__TASK DESCRIPTION__: What you return must be the data below, word for word, without any images.

__RECORD EXTRACTS__:
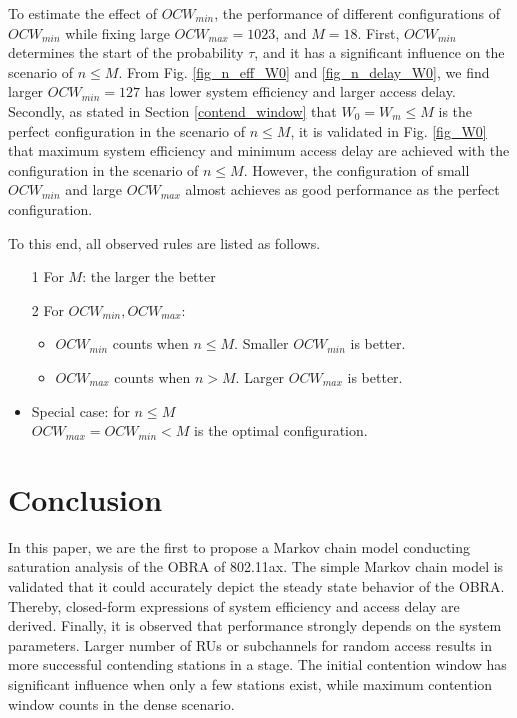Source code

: \documentclass[journal]{IEEEtran}
\begin{document}
To estimate the effect of $OCW_{min}$, the performance of different configurations of $OCW_{min}$ while fixing large $OCW_{max}=1023$, and $M=18$. 
First, $OCW_{min}$ determines the start of the probability $\tau$, and it has a significant influence on the scenario of $n\leq M$.
From Fig. \ref{fig_n_eff_W0} and \ref{fig_n_delay_W0}, we find larger $OCW_{min}=127$ has lower system efficiency and larger access delay. 
Secondly, as stated in Section \ref{contend_window} that $W_0=W_m\leq M$ is the perfect configuration in the scenario of $n\leq M$, it is validated in Fig. \ref{fig_W0} that maximum system efficiency and minimum access delay are achieved with the configuration in the scenario of $n\leq M$.
However, the configuration of small $OCW_{min}$ and large $OCW_{max}$ almost achieves as good performance as the perfect configuration.  

To this end, all observed rules are listed as follows.
 
\begin{itemize}
\item[1] For $M$: the larger the better
\item[2] For $OCW_{min}, OCW_{max}$:
	\begin{itemize}
	\item $OCW_{min}$ counts when $n\leq M$. Smaller $OCW_{min}$ is better.
	\item $OCW_{max}$ counts when $n>M$. Larger $OCW_{max}$ is better.
	\end{itemize}
\end{itemize}
\begin{itemize}
	\item Special case: for $n\leq M$\\
	$OCW_{max}=OCW_{min}<M$ is the optimal configuration.  
\end{itemize}





\section{Conclusion}   \label{sec_conclu}
In this paper, we are the first to propose a Markov chain model conducting saturation analysis of the OBRA of 802.11ax.
The simple Markov chain model is validated that it could accurately depict the steady state behavior of the OBRA.
Thereby, closed-form expressions of system efficiency and access delay are derived. 
Finally, it is observed that performance strongly depends on the system parameters. 
Larger number of RUs or subchannels for random access results in more successful contending stations in a stage.
The initial contention window has significant influence when only a few stations exist, while maximum contention window counts in the dense scenario.
\end{document}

__RESULT OF THE EXERCISE__:
Source code

: \documentclass[journal]{IEEEtran}
\begin{document}
To estimate the effect of $OCW_{min}$, the performance of different configurations of $OCW_{min}$ while fixing large $OCW_{max}=1023$, and $M=18$. 
First, $OCW_{min}$ determines the start of the probability $\tau$, and it has a significant influence on the scenario of $n\leq M$.
From Fig. \ref{fig_n_eff_W0} and \ref{fig_n_delay_W0}, we find larger $OCW_{min}=127$ has lower system efficiency and larger access delay. 
Secondly, as stated in Section \ref{contend_window} that $W_0=W_m\leq M$ is the perfect configuration in the scenario of $n\leq M$, it is validated in Fig. \ref{fig_W0} that maximum system efficiency and minimum access delay are achieved with the configuration in the scenario of $n\leq M$.
However, the configuration of small $OCW_{min}$ and large $OCW_{max}$ almost achieves as good performance as the perfect configuration.  

To this end, all observed rules are listed as follows.
 
\begin{itemize}
\item[1] For $M$: the larger the better
\item[2] For $OCW_{min}, OCW_{max}$:
	\begin{itemize}
	\item $OCW_{min}$ counts when $n\leq M$. Smaller $OCW_{min}$ is better.
	\item $OCW_{max}$ counts when $n>M$. Larger $OCW_{max}$ is better.
	\end{itemize}
\end{itemize}
\begin{itemize}
	\item Special case: for $n\leq M$\\
	$OCW_{max}=OCW_{min}<M$ is the optimal configuration.  
\end{itemize}





\section{Conclusion}   \label{sec_conclu}
In this paper, we are the first to propose a Markov chain model conducting saturation analysis of the OBRA of 802.11ax.
The simple Markov chain model is validated that it could accurately depict the steady state behavior of the OBRA.
Thereby, closed-form expressions of system efficiency and access delay are derived. 
Finally, it is observed that performance strongly depends on the system parameters. 
Larger number of RUs or subchannels for random access results in more successful contending stations in a stage.
The initial contention window has significant influence when only a few stations exist, while maximum contention window counts in the dense scenario.
\end{document}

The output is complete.